____ Supplied entries

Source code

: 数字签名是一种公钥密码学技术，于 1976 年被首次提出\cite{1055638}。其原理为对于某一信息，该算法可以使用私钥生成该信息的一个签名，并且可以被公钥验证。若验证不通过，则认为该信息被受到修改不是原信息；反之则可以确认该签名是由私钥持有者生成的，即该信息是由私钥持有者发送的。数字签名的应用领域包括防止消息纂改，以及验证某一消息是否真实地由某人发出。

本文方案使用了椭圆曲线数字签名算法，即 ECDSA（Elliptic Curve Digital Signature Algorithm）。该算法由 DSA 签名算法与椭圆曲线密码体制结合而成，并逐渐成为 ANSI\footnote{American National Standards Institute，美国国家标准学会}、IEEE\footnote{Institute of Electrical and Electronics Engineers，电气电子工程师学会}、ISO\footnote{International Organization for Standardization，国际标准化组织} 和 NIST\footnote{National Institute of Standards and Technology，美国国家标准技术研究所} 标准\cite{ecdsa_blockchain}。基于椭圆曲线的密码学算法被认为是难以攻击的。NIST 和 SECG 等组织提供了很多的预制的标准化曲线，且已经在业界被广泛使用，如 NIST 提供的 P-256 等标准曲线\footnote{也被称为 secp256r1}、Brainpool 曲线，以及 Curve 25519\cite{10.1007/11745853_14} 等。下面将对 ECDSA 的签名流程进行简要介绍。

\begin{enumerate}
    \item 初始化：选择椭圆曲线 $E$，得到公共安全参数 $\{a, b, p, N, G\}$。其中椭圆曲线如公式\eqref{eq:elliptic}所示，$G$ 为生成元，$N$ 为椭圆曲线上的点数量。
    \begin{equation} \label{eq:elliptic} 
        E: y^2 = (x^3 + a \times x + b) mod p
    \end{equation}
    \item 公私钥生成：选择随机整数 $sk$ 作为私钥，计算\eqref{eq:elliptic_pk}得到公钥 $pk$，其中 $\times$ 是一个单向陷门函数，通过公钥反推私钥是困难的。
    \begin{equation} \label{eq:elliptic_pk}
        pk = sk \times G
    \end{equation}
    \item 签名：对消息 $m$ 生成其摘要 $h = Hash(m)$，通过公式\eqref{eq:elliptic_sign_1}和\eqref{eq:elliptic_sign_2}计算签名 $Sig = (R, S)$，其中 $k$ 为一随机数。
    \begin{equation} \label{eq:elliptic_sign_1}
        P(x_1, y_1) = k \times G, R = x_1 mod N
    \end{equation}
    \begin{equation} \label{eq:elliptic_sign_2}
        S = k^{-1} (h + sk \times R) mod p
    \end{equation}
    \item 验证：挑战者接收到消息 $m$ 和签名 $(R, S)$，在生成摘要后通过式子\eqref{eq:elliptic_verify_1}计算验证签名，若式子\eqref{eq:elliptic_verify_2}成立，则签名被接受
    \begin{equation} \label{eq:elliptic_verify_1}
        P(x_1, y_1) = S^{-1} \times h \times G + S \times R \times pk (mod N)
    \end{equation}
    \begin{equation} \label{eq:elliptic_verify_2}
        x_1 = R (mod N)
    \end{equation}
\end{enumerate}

________

▶ _What the exercise asks_
Repeat all the data, every line exactly.

▶ _Written response_
Source code

: 数字签名是一种公钥密码学技术，于 1976 年被首次提出\cite{1055638}。其原理为对于某一信息，该算法可以使用私钥生成该信息的一个签名，并且可以被公钥验证。若验证不通过，则认为该信息被受到修改不是原信息；反之则可以确认该签名是由私钥持有者生成的，即该信息是由私钥持有者发送的。数字签名的应用领域包括防止消息纂改，以及验证某一消息是否真实地由某人发出。

本文方案使用了椭圆曲线数字签名算法，即 ECDSA（Elliptic Curve Digital Signature Algorithm）。该算法由 DSA 签名算法与椭圆曲线密码体制结合而成，并逐渐成为 ANSI\footnote{American National Standards Institute，美国国家标准学会}、IEEE\footnote{Institute of Electrical and Electronics Engineers，电气电子工程师学会}、ISO\footnote{International Organization for Standardization，国际标准化组织} 和 NIST\footnote{National Institute of Standards and Technology，美国国家标准技术研究所} 标准\cite{ecdsa_blockchain}。基于椭圆曲线的密码学算法被认为是难以攻击的。NIST 和 SECG 等组织提供了很多的预制的标准化曲线，且已经在业界被广泛使用，如 NIST 提供的 P-256 等标准曲线\footnote{也被称为 secp256r1}、Brainpool 曲线，以及 Curve 25519\cite{10.1007/11745853_14} 等。下面将对 ECDSA 的签名流程进行简要介绍。

\begin{enumerate}
    \item 初始化：选择椭圆曲线 $E$，得到公共安全参数 $\{a, b, p, N, G\}$。其中椭圆曲线如公式\eqref{eq:elliptic}所示，$G$ 为生成元，$N$ 为椭圆曲线上的点数量。
    \begin{equation} \label{eq:elliptic} 
        E: y^2 = (x^3 + a \times x + b) mod p
    \end{equation}
    \item 公私钥生成：选择随机整数 $sk$ 作为私钥，计算\eqref{eq:elliptic_pk}得到公钥 $pk$，其中 $\times$ 是一个单向陷门函数，通过公钥反推私钥是困难的。
    \begin{equation} \label{eq:elliptic_pk}
        pk = sk \times G
    \end{equation}
    \item 签名：对消息 $m$ 生成其摘要 $h = Hash(m)$，通过公式\eqref{eq:elliptic_sign_1}和\eqref{eq:elliptic_sign_2}计算签名 $Sig = (R, S)$，其中 $k$ 为一随机数。
    \begin{equation} \label{eq:elliptic_sign_1}
        P(x_1, y_1) = k \times G, R = x_1 mod N
    \end{equation}
    \begin{equation} \label{eq:elliptic_sign_2}
        S = k^{-1} (h + sk \times R) mod p
    \end{equation}
    \item 验证：挑战者接收到消息 $m$ 和签名 $(R, S)$，在生成摘要后通过式子\eqref{eq:elliptic_verify_1}计算验证签名，若式子\eqref{eq:elliptic_verify_2}成立，则签名被接受
    \begin{equation} \label{eq:elliptic_verify_1}
        P(x_1, y_1) = S^{-1} \times h \times G + S \times R \times pk (mod N)
    \end{equation}
    \begin{equation} \label{eq:elliptic_verify_2}
        x_1 = R (mod N)
    \end{equation}
\end{enumerate}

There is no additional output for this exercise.